One of the hallmarks of Christianity is the love of God, and God’s commandment for us to love one another. Love is profound, because the love of God transcends all things, and permeates to all His creation. Although God loves all His creation, He has also gifted us with free will to reject His Grace and Mercy, or to embrace and accept His Grace, Mercy and Love, abandoning and shedding all our pretensions and shackles.
How then, can we love God? The first thing we need to remember is that to embrace God is to reconcile with Him, which is something we do every day, on our knees, praying with tears. To reconcile with God is especially through the mystery of reconciliation, or confession, and thereafter, receiving the mystery of communion or the Eucharist, partaking in joyous prayers and labor in the Divine Liturgy (Hosea 14:1-2, Proverbs 1:5-7).

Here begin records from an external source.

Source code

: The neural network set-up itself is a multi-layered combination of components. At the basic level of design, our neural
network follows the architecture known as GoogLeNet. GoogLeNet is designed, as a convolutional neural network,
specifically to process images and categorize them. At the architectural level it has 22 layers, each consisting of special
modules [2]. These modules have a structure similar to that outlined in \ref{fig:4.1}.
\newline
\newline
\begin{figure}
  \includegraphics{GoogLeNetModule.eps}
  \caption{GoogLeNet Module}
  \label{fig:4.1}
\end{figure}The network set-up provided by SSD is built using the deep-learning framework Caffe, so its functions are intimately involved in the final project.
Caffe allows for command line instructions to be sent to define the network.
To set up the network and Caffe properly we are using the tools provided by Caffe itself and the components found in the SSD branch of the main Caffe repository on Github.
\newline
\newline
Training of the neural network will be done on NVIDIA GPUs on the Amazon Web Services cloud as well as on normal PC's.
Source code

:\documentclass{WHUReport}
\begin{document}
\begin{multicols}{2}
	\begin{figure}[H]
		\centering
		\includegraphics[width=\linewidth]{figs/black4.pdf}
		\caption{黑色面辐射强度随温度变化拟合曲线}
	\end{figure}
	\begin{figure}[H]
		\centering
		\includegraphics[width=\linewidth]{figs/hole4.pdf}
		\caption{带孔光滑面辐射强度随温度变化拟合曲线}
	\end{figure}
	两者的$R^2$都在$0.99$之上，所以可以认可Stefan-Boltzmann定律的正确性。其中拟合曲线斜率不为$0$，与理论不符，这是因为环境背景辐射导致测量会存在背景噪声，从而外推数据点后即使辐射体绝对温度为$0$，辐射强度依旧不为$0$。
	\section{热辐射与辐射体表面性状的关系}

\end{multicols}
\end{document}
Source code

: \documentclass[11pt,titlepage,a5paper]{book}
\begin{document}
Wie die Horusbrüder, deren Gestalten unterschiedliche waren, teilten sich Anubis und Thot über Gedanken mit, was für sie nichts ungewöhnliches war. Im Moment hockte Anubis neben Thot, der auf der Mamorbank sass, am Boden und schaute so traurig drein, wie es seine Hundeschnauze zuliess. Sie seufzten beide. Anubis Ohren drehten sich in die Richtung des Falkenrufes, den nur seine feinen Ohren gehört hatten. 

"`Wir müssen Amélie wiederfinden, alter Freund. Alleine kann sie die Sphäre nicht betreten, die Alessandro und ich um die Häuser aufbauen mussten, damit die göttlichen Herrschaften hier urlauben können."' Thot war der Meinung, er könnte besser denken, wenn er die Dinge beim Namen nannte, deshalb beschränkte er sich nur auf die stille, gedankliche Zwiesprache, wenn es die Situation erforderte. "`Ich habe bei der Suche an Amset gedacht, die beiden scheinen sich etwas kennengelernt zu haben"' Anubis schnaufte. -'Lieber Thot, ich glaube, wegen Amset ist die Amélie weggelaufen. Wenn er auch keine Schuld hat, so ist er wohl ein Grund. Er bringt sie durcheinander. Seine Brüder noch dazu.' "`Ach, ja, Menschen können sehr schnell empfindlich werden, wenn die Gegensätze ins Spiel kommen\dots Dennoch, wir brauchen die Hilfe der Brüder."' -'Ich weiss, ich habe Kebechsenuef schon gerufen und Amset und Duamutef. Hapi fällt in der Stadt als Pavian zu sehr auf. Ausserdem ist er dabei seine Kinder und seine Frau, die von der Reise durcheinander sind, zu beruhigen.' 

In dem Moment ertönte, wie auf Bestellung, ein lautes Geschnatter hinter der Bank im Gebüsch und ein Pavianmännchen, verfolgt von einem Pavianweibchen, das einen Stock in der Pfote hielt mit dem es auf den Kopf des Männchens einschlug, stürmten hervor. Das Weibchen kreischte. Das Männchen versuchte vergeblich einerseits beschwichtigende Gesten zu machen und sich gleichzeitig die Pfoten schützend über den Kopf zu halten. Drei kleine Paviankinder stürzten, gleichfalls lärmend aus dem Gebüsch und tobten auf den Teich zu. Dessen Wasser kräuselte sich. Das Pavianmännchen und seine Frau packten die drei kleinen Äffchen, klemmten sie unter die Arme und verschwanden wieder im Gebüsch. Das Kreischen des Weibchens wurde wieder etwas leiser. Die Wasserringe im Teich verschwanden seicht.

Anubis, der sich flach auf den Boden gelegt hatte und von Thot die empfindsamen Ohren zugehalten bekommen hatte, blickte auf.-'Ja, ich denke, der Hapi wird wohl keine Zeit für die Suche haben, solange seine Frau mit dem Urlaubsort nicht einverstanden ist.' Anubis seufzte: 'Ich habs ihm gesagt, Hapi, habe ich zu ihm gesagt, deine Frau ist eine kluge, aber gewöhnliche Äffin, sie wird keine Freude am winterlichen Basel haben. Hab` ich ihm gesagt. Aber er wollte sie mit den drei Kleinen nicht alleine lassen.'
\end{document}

Before Christ came to gift us with the greatest gift we ever knew, that of everlasting life, there was the Holy St John the Forerunner, who taught those he came across, to repent before the Lord and be baptized with water.
A yet more powerful one that reminds us of our repentance and reconciliation with God, is the wise thief who said to Jesus Christ our Lord on the Cross, “Lord, remember me when Thou shalt come into Thy Kingdom.” And Jesus said to him, “Amen, I say to thee, this day thou shalt be with Me in Paradise” (St Luke 23:42-43).
To some, the ugliness of one’s passions impede against their going forward to confession before a priest. Some might even imagine that all that is necessary is to confess directly to God. The holy mystery of reconciliation is for us to allow us to confess to God in the presence of a priest, who is God’s witness and instrument here with us. The challenge of confessing one’s passions and failings before a priest can be akin to believing that one can heal one’s own sins, and in turn, distance us ever further from God due to pride.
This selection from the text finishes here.